As long as you don't mind throwing resolution away and you can pre-visualize 75mm (which rangefinders have an advantage with), I don't see why it wouldn't work. On any other camera other than a high res rangefinder, I would rather have a 75mm. I'm a composition nerd, so I need to see exactly what is in my viewfinder. But if you see 50mm and 75mm frame lines at the same time, it would work well. Not for me, but it could work.
 
I often use the 75/1.4 side by side with a 35mm/1.4 lens, and this set is all I need for most cases. I more often find myself carrying a 50mm lens plus a 35mm lens but not the 75mm lens due to its weight. I don't own a 75mm Summicron. I wish I had such a lens.
 
The 75mm Summicron is nice and small, no harder to carry or shoot with than a 50. It outperforms most 50mm lenses; probably all of them except maybe the 50 ASPH.
 
75, if you can afford to keep it. The 50 is more versatile, but the 75 is a great specialty lens. But this really is a question about how you see the world. 50 used to be my go to lens. Over the last 10 years or so my own "default" has gotten wider. So a 35mm on the camera and a 75 in the bag is not an uncommon combination for me, and it is enough of a jump in focal length that it feels like a real difference compared to the wider lens.
 
I used to own a 75mm Summilux but to play it safe always shot it stopped down to f2 or f2.8 due to mis-focusing. And then I got the 1.25x and things got easier but had to unscrew the damn thing whenever I changed lenses. So I sold it. Now I am thinking about a Summarit or used Summicron but since I am now shooting digital with a 40MP sensor why not just shoot a 50mm and crop it to a 75mm? What is the real advantage to a 75mm for street and portraits when I have enough resolution to crop a 50mm Summilux?
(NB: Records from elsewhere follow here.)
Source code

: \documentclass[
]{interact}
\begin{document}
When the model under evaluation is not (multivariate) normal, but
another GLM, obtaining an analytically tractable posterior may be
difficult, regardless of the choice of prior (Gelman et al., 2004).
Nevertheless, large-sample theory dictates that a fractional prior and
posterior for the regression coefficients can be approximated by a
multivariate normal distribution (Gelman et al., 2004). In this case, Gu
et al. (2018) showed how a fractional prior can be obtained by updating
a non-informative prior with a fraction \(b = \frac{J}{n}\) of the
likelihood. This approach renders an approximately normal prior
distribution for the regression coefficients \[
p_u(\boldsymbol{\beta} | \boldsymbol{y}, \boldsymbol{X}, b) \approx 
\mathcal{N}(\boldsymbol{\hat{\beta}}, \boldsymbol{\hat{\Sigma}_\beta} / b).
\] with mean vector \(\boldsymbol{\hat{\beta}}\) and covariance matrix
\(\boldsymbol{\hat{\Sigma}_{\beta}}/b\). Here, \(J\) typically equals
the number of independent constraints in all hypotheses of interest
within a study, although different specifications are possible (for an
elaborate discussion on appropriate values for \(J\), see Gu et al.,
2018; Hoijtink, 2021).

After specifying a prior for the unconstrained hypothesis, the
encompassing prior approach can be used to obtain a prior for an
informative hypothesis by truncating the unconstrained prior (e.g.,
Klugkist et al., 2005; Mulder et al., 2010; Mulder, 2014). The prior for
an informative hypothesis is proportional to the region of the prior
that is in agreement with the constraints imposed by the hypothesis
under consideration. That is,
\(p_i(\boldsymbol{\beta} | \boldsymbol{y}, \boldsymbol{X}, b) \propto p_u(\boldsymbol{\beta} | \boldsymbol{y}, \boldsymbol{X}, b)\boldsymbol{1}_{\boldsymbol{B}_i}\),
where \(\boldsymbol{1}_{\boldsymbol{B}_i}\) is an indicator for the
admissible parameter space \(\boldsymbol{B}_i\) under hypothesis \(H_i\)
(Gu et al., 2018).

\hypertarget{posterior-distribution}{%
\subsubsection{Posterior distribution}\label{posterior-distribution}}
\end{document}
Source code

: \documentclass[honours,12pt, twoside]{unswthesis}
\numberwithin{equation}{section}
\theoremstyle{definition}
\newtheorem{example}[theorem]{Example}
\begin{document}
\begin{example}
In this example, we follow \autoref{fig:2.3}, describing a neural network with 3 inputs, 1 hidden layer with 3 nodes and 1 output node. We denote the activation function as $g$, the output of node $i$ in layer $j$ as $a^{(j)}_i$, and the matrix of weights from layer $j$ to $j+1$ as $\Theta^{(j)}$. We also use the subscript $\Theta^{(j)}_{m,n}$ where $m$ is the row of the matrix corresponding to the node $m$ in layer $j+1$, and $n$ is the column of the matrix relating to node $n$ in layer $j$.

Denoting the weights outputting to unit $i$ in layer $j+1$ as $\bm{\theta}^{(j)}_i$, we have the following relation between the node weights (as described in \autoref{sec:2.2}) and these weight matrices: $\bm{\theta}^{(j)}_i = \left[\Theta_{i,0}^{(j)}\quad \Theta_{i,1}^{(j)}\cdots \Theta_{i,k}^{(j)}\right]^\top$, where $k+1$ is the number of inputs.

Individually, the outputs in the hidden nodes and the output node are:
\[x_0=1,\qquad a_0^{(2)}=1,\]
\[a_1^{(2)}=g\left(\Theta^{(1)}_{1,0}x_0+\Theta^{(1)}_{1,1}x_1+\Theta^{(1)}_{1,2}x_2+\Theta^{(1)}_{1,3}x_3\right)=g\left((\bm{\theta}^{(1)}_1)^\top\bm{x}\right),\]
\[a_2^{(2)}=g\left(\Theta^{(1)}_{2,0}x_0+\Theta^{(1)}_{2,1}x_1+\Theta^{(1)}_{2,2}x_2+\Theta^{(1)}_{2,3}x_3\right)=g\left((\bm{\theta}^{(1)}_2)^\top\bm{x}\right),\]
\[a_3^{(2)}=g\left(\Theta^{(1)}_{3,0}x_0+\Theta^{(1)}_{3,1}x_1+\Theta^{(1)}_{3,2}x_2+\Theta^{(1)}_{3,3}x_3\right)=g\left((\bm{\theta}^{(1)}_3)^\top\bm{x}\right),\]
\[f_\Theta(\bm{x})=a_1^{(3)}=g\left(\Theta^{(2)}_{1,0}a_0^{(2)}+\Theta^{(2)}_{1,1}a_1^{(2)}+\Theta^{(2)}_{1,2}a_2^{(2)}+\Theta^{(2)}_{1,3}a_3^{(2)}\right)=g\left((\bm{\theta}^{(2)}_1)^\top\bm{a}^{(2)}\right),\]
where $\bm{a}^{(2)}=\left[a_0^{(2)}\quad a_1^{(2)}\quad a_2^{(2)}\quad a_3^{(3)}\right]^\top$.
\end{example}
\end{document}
I have the Summarit-M 75mm f/2.4 lens. It is a delightful lens and produces superb FF photographic captures, and is reasonably light and compact at the same time. The f/2.4 maximum aperture is fine to work with since with a lens this long I'm almost always set at f/4 to f/5.6 for exposures all the time anyway.

If you want to use only a 50mm lens and crop to the 75mm FoV, your total pixel count will be reduced to about 18.4 MPixel from a FF native 40 MPixel sensor. The resulting image size crops the 36x24mm format to about 16.5x11.0mm. (In pixels, 6000x4000 to about 3965x2643 for a 24mm sensor ... I don't have a 40Mpixel sensor and don't have the dimension spec handy.)

(Doing the same thing on the 24Mpixel, APS-C format Leica CL, using a cropped 35mm capture to simulate the FoV of capturing with 50mm, it nets an 11Mpixel image.)

Depending upon what your intended use of the photographs might be, the 18.4 Mpixel image should be just fine for most uses (just like the 11 Mpixel image with my CL is usually just fine when I crop to the 50mm FoV). The biggest thing you're giving up is the rendering qualities of the individual lenses ... the 50mm lens and 75mm lens will invariably have nuances and subtleties in their rendering qualities that are different, beyond the simple notions of DoF differences. This is often the reason why many people have several 50mm or 75mm lenses—to choose different rendering qualities. 🙂

G
 
Godfrey makes a very good point. Often, the most interesting part of the signature of vintage lenses is what's going on in the corners and edges. You lose all that when you crop, and only get the more "perfect" central portion.
I loved my old Nikkor S 50mm on full frame. As a portrait lens on APS-C, it was just boring.
 
The mild telephoto compression effect of the 75 can be a real advantage for portraits.

Second one of these so far. Lenses do not compress, only limit the field of view. Now that we have photoshop, you can compare two photos taken at same time, SAME PLACE with tele and wide. Crop the wide and image will be exactly same as tele. Quality will be less because of magnification, but one will overlay the other exactly.

Ref Walther Benser Leica book from 1960. You should know Walther Benser the renowned Leica rep.